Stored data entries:
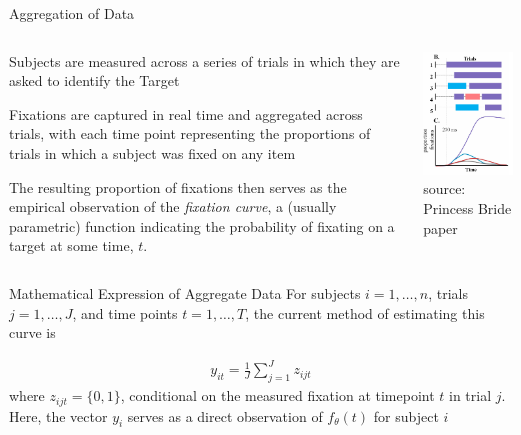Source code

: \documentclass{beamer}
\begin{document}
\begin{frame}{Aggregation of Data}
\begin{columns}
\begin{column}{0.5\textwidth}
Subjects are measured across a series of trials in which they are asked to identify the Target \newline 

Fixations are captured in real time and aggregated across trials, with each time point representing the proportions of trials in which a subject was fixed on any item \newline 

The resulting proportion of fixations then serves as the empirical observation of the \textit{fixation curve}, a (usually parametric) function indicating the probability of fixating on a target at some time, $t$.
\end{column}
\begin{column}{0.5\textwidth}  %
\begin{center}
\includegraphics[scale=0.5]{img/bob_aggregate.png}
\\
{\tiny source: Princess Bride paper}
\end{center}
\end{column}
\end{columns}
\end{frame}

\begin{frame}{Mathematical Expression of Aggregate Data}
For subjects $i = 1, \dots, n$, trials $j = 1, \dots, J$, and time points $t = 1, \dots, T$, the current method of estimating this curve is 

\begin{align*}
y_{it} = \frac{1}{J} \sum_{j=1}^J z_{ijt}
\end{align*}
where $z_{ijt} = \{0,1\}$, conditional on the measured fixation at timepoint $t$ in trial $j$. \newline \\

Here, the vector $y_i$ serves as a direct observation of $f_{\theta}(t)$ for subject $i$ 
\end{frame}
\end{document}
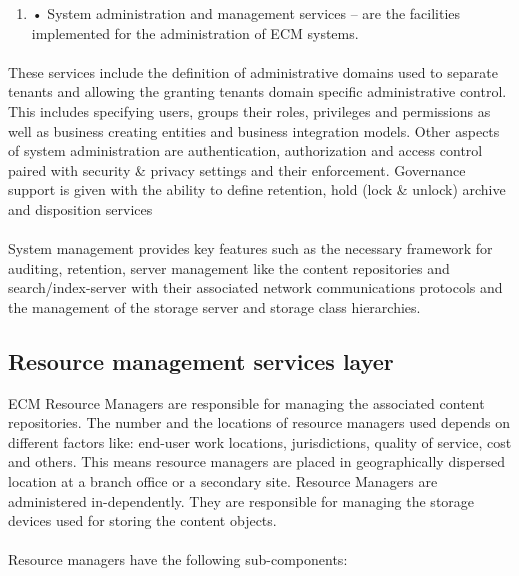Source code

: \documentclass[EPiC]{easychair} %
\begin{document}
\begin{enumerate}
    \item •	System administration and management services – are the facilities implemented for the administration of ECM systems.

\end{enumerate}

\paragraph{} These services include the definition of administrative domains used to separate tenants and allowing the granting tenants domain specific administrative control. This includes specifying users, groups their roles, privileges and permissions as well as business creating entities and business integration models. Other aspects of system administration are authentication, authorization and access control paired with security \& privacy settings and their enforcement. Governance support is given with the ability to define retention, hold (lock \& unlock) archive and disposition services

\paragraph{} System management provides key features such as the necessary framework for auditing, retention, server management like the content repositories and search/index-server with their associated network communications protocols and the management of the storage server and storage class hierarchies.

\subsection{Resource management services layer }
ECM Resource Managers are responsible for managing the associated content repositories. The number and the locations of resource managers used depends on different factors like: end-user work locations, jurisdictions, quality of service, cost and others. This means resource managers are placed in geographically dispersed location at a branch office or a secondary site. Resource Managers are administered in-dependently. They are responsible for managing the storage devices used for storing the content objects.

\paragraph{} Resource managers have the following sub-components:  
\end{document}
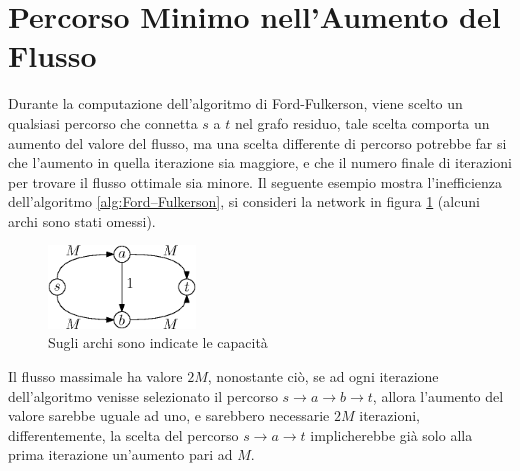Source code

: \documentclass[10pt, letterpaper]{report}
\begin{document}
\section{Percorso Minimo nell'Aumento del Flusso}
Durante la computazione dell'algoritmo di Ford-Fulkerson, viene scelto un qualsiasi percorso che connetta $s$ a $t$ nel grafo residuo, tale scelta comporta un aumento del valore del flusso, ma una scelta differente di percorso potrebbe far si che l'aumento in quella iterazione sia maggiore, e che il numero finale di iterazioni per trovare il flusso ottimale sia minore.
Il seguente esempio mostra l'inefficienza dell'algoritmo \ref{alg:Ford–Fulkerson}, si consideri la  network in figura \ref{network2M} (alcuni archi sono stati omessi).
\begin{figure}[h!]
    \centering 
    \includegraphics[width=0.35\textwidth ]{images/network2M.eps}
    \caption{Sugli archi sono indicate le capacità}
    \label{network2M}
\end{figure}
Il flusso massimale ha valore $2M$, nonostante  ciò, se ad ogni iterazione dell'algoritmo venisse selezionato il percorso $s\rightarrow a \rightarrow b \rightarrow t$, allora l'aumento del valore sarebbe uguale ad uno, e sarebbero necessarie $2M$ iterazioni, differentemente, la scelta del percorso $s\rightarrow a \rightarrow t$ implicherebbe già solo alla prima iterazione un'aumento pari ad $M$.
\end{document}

WORK TO COMPLETE
Write out the data again word for word, minus any images.

ANSWER SECTION
Source code

: \documentclass{beamer}
\begin{document}
\begin{frame}{Aggregation of Data}
\begin{columns}
\begin{column}{0.5\textwidth}
Subjects are measured across a series of trials in which they are asked to identify the Target \newline 

Fixations are captured in real time and aggregated across trials, with each time point representing the proportions of trials in which a subject was fixed on any item \newline 

The resulting proportion of fixations then serves as the empirical observation of the \textit{fixation curve}, a (usually parametric) function indicating the probability of fixating on a target at some time, $t$.
\end{column}
\begin{column}{0.5\textwidth}  %
\begin{center}
\includegraphics[scale=0.5]{img/bob_aggregate.png}
\\
{\tiny source: Princess Bride paper}
\end{center}
\end{column}
\end{columns}
\end{frame}

\begin{frame}{Mathematical Expression of Aggregate Data}
For subjects $i = 1, \dots, n$, trials $j = 1, \dots, J$, and time points $t = 1, \dots, T$, the current method of estimating this curve is 

\begin{align*}
y_{it} = \frac{1}{J} \sum_{j=1}^J z_{ijt}
\end{align*}
where $z_{ijt} = \{0,1\}$, conditional on the measured fixation at timepoint $t$ in trial $j$. \newline \\

Here, the vector $y_i$ serves as a direct observation of $f_{\theta}(t)$ for subject $i$ 
\end{frame}
\end{document}
Source code

: \documentclass[EPiC]{easychair} %
\begin{document}
\begin{enumerate}
    \item •	System administration and management services – are the facilities implemented for the administration of ECM systems.

\end{enumerate}

\paragraph{} These services include the definition of administrative domains used to separate tenants and allowing the granting tenants domain specific administrative control. This includes specifying users, groups their roles, privileges and permissions as well as business creating entities and business integration models. Other aspects of system administration are authentication, authorization and access control paired with security \& privacy settings and their enforcement. Governance support is given with the ability to define retention, hold (lock \& unlock) archive and disposition services

\paragraph{} System management provides key features such as the necessary framework for auditing, retention, server management like the content repositories and search/index-server with their associated network communications protocols and the management of the storage server and storage class hierarchies.

\subsection{Resource management services layer }
ECM Resource Managers are responsible for managing the associated content repositories. The number and the locations of resource managers used depends on different factors like: end-user work locations, jurisdictions, quality of service, cost and others. This means resource managers are placed in geographically dispersed location at a branch office or a secondary site. Resource Managers are administered in-dependently. They are responsible for managing the storage devices used for storing the content objects.

\paragraph{} Resource managers have the following sub-components:  
\end{document}
Source code

: \documentclass[10pt, letterpaper]{report}
\begin{document}
\section{Percorso Minimo nell'Aumento del Flusso}
Durante la computazione dell'algoritmo di Ford-Fulkerson, viene scelto un qualsiasi percorso che connetta $s$ a $t$ nel grafo residuo, tale scelta comporta un aumento del valore del flusso, ma una scelta differente di percorso potrebbe far si che l'aumento in quella iterazione sia maggiore, e che il numero finale di iterazioni per trovare il flusso ottimale sia minore.
Il seguente esempio mostra l'inefficienza dell'algoritmo \ref{alg:Ford–Fulkerson}, si consideri la  network in figura \ref{network2M} (alcuni archi sono stati omessi).
\begin{figure}[h!]
    \centering 
    \includegraphics[width=0.35\textwidth ]{images/network2M.eps}
    \caption{Sugli archi sono indicate le capacità}
    \label{network2M}
\end{figure}
Il flusso massimale ha valore $2M$, nonostante  ciò, se ad ogni iterazione dell'algoritmo venisse selezionato il percorso $s\rightarrow a \rightarrow b \rightarrow t$, allora l'aumento del valore sarebbe uguale ad uno, e sarebbero necessarie $2M$ iterazioni, differentemente, la scelta del percorso $s\rightarrow a \rightarrow t$ implicherebbe già solo alla prima iterazione un'aumento pari ad $M$.
\end{document}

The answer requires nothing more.